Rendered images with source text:
══════════════════════════════

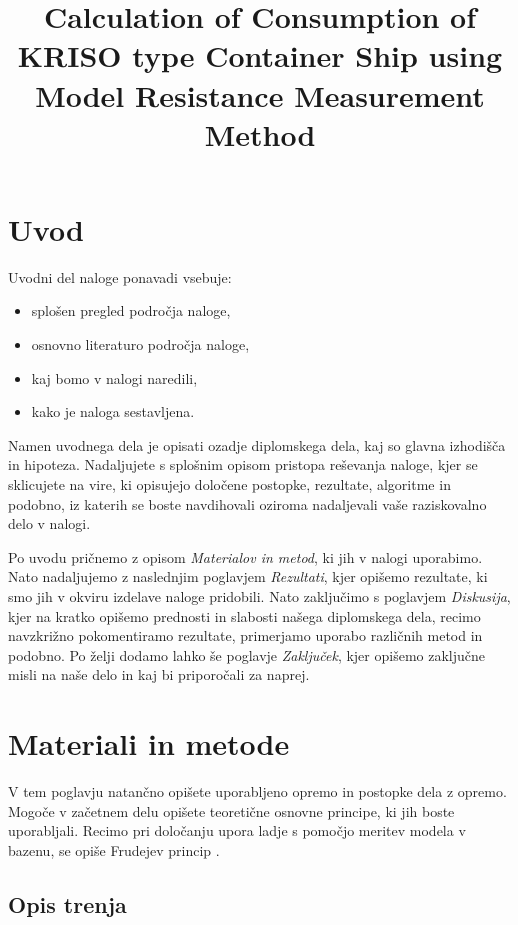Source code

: \documentclass[pomnav, tisk]{fppthesis}
\title{Calculation of Consumption of KRISO type Container Ship using Model Resistance Measurement Method}
\begin{document}
\section{Uvod}
\label{sec:Uvod}

Uvodni del naloge ponavadi vsebuje:

\begin{itemize}[nosep]
	\item splošen pregled področja naloge,
	\item osnovno literaturo področja naloge,
	\item kaj bomo v nalogi naredili,
	\item kako je naloga sestavljena.
\end{itemize}

Namen uvodnega dela je opisati ozadje diplomskega dela, kaj so glavna izhodišča in hipoteza. Nadaljujete s splošnim opisom pristopa reševanja naloge, kjer se sklicujete na vire, ki opisujejo določene postopke, rezultate, algoritme in podobno, iz katerih se boste navdihovali oziroma nadaljevali vaše raziskovalno delo v nalogi.

Po uvodu pričnemo z opisom \textit{Materialov in metod}, ki jih v nalogi uporabimo. Nato nadaljujemo z naslednjim poglavjem \textit{Rezultati}, kjer opišemo rezultate, ki smo jih v okviru izdelave naloge pridobili. Nato zaključimo s poglavjem \textit{Diskusija}, kjer na kratko opišemo prednosti in slabosti našega diplomskega dela, recimo navzkrižno pokomentiramo rezultate, primerjamo uporabo različnih metod in podobno. Po želji dodamo lahko še poglavje \textit{Zaključek}, kjer opišemo zaključne misli na naše delo in kaj bi priporočali za naprej.


\newpage
\section{Materiali in metode}
\label{sec:Materiali}

V tem poglavju natančno opišete uporabljeno opremo in postopke dela z opremo. Mogoče v začetnem delu opišete teoretične osnovne principe, ki jih boste uporabljali. Recimo pri določanju upora ladje s pomočjo meritev modela v bazenu, se opiše Frudejev princip \cite{froude1888resistance}.

\subsection{Opis trenja}
\end{document}
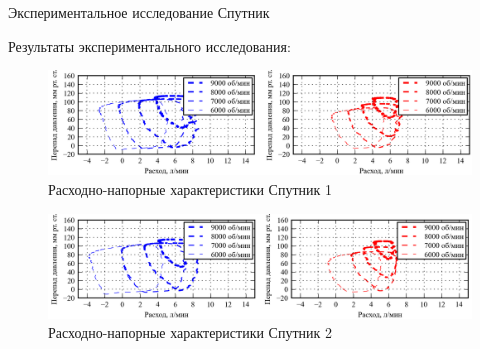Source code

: \documentclass[a4paper, 9pt]{beamer}
\begin{document}
\begin{frame}{Экспериментальное исследование Спутник}
\begin{minipage}[ht]{0.49\textwidth}
\vskip3pt
Результаты экспериментального исследования: 
\vskip-14pt
\begin{figure}
  \center
  \includegraphics[scale=0.35]{../images/hq_s1_pres}
  \vskip-8pt\caption{\tiny Расходно-напорные характеристики Спутник 1} 
\end{figure}
\vskip-20pt
\begin{figure}
  \center
  \includegraphics[scale=0.35]{../images/hq_s2_pres}
  \vskip-8pt\caption{\tiny Расходно-напорные характеристики Спутник 2} 
\end{figure}
\vskip-20pt
\begin{figure}

\end{figure}
\end{minipage}
\end{frame}
\end{document}
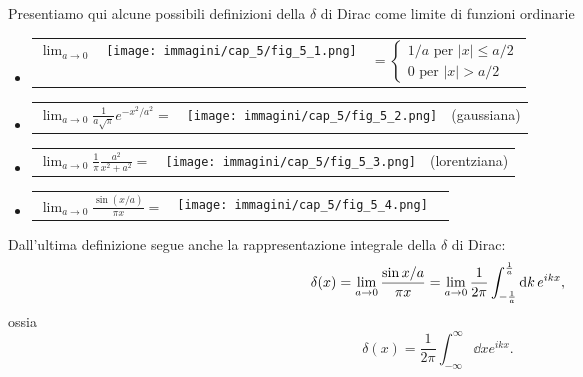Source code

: \documentclass[a4paper,12pt,oneside]{book}
\begin{document}
Presentiamo qui alcune possibili definizioni della $\delta$ di Dirac come limite di funzioni ordinarie
\begin{itemize}
\item
\begin{tabular}{ >{\centering\arraybackslash} m{1.5cm} >{\centering\arraybackslash} m{3.5cm} >{\centering\arraybackslash} m{4.5cm}}
$\displaystyle{\lim _{a \rightarrow 0}}$ & \texttt{[image: immagini/cap\_5/fig\_5\_1.png]}  & $=\displaystyle{\begin{cases}
1/a \textrm{ per } \vert x \vert \leq a/2\\
0 \textrm{ per } \vert x \vert > a/2
\end{cases}}$
\end{tabular}
\item
\begin{tabular}{ >{\centering\arraybackslash} m{4cm} >{\centering\arraybackslash} m{3.5cm} >{\centering\arraybackslash} m{2cm}}
$\displaystyle{\lim _{a \rightarrow 0}\frac{1}{a\sqrt{\pi}}e^{-x^2/a^2}=}$ & \texttt{[image: immagini/cap\_5/fig\_5\_2.png]}  & (gaussiana)
\end{tabular}
\item 
\begin{tabular}{ >{\centering\arraybackslash} m{4cm} >{\centering\arraybackslash} m{3.5cm} >{\centering\arraybackslash} m{2cm}}
$\displaystyle{\lim _{a \rightarrow 0}\frac{1}{\pi}\frac{a^2}{x^2+a^2}}=$ & \texttt{[image: immagini/cap\_5/fig\_5\_3.png]}  & (lorentziana)
\end{tabular}
\item 
\begin{tabular}{ >{\centering\arraybackslash} m{4cm} >{\centering\arraybackslash} m{3.5cm} >{\centering\arraybackslash} m{2cm}}
$\displaystyle{\lim _{a \rightarrow 0}\frac{\sin(x/a)}{\pi x}}=$ & \texttt{[image: immagini/cap\_5/fig\_5\_4.png]}  & 
\end{tabular}
\end{itemize}
Dall'ultima definizione segue anche la rappresentazione integrale della $\delta$ di Dirac:
\begin{equation}
  \delta\qty(x) = \lim_{a\to0}\frac{\sin{x/a}}{\pi x}=\lim_{a\to0}\frac{1}{2\pi}\int_{-\frac{1}{a}}^{\frac{1}{a}}\dd{k}e^{ikx} ,
\end{equation}
ossia
\begin{equation}
  \delta(x)=\frac{1}{2\pi}\int_{-\infty}^{\infty}\dd{x}e^{ikx} .
\end{equation}
\end{document}
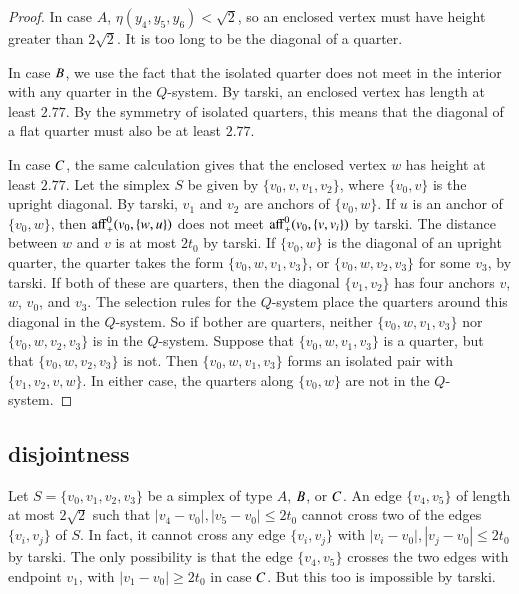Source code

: \begin{proof}
In case $A$, $\eta(y_4,y_5,y_6)<\sqrt{2}$, so an enclosed vertex
must have height greater than $2\sqrt{2}$.  It is too long to be
the diagonal of a quarter.

In case $B$, we use the fact that the isolated quarter does not
meet in the interior with any quarter in the $Q$-system. 
By tarski, an
enclosed vertex has length at least $2.77$.
By the symmetry of isolated quarters, this means that the diagonal
of a flat quarter must also be at least $2.77$.

In case $C$, the same calculation gives that the enclosed vertex
$w$ has height at least $2.77$.  Let the simplex $S$ be given by
$\{v_0,v,v_1,v_2\}$, where $\{v_0,v\}$ is the upright diagonal. By
tarski, $v_1$ and $v_2$ are anchors of
$\{v_0,w\}$. If $u$ is an anchor of $\{v_0,w\}$, then ${\operatorname{aff}}_+^0(v_0,\{w,u\})$
does not meet ${\operatorname{aff}}_+^0(v_0,\{v,v_i\})$ by
tarski. 
The distance between $w$ and $v$ is at most
$2t_0$ by tarski. If $\{v_0,w\}$ is the
diagonal of an upright quarter, the quarter takes the form
$\{v_0,w,v_1,v_3\}$, or $\{v_0,w,v_2,v_3\}$ for some $v_3$, by
tarski. If both of these are quarters, then
the diagonal $\{v_1,v_2\}$ has four anchors $v$, $w$, $v_0$, and
$v_3$. The selection rules for the $Q$-system place the quarters
around this diagonal in the $Q$-system. So if bother are quarters, neither $\{v_0,w,v_1,v_3\}$
nor $\{v_0,w,v_2,v_3\}$ is in the $Q$-system. Suppose that
$\{v_0,w,v_1,v_3\}$ is a quarter, but that $\{v_0,w,v_2,v_3\}$ is not.
Then $\{v_0,w,v_1,v_3\}$ forms an isolated pair with $\{v_1,v_2,v,w\}$.
In either case, the quarters along $\{v_0,w\}$ are not in the
$Q$-system.
\end{proof}

%

\subsection{disjointness}%

Let $S=\{v_0,v_1,v_2,v_3\}$ be a simplex of type $A$, $B$, or
$C$. An edge $\{v_4,v_5\}$ of length at most $2\sqrt{2}$ such
that $|v_4-v_0|,|v_5-v_0|\le 2t_0$ cannot cross two of the edges
$\{v_i,v_j\}$ of $S$.  In fact, it cannot cross any edge $\{v_i,v_j\}$
with $|v_i-v_0|,|v_j-v_0|\le 2t_0$ by tarski.  The
only possibility is that the edge $\{v_4,v_5\}$ crosses the two
edges with endpoint $v_1$, with $|v_1-v_0|\ge2t_0$ in case $C$.  But
this too is impossible by tarski.

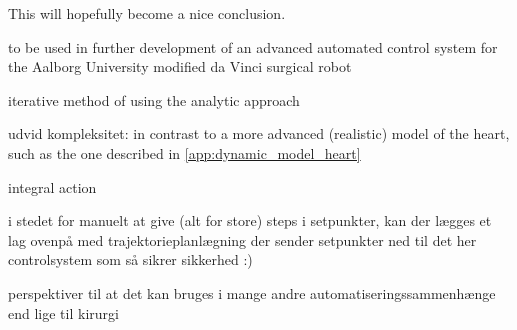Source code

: This will hopefully become a nice conclusion.

to be used in further development of an advanced automated control system for the Aalborg University modified da Vinci surgical robot



iterative method of using the analytic approach

udvid kompleksitet:
in contrast to a more advanced (realistic) model of the heart, such as the one described in \autoref{app:dynamic_model_heart}

integral action

i stedet for manuelt at give (alt for store) steps i setpunkter, kan der lægges et lag ovenpå med trajektorieplanlægning der sender setpunkter ned til det her controlsystem som så sikrer sikkerhed :)

perspektiver til at det kan bruges i mange andre automatiseringssammenhænge end lige til kirurgi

══════════════════════════════

_ACTION ITEM_.
Once you have found every line above holding the word "least", copy those lines.

_ANSWER TO THE PROBLEM_.
enclosed vertex has length at least $2.77$.
of a flat quarter must also be at least $2.77$.
$w$ has height at least $2.77$.  Let the simplex $S$ be given by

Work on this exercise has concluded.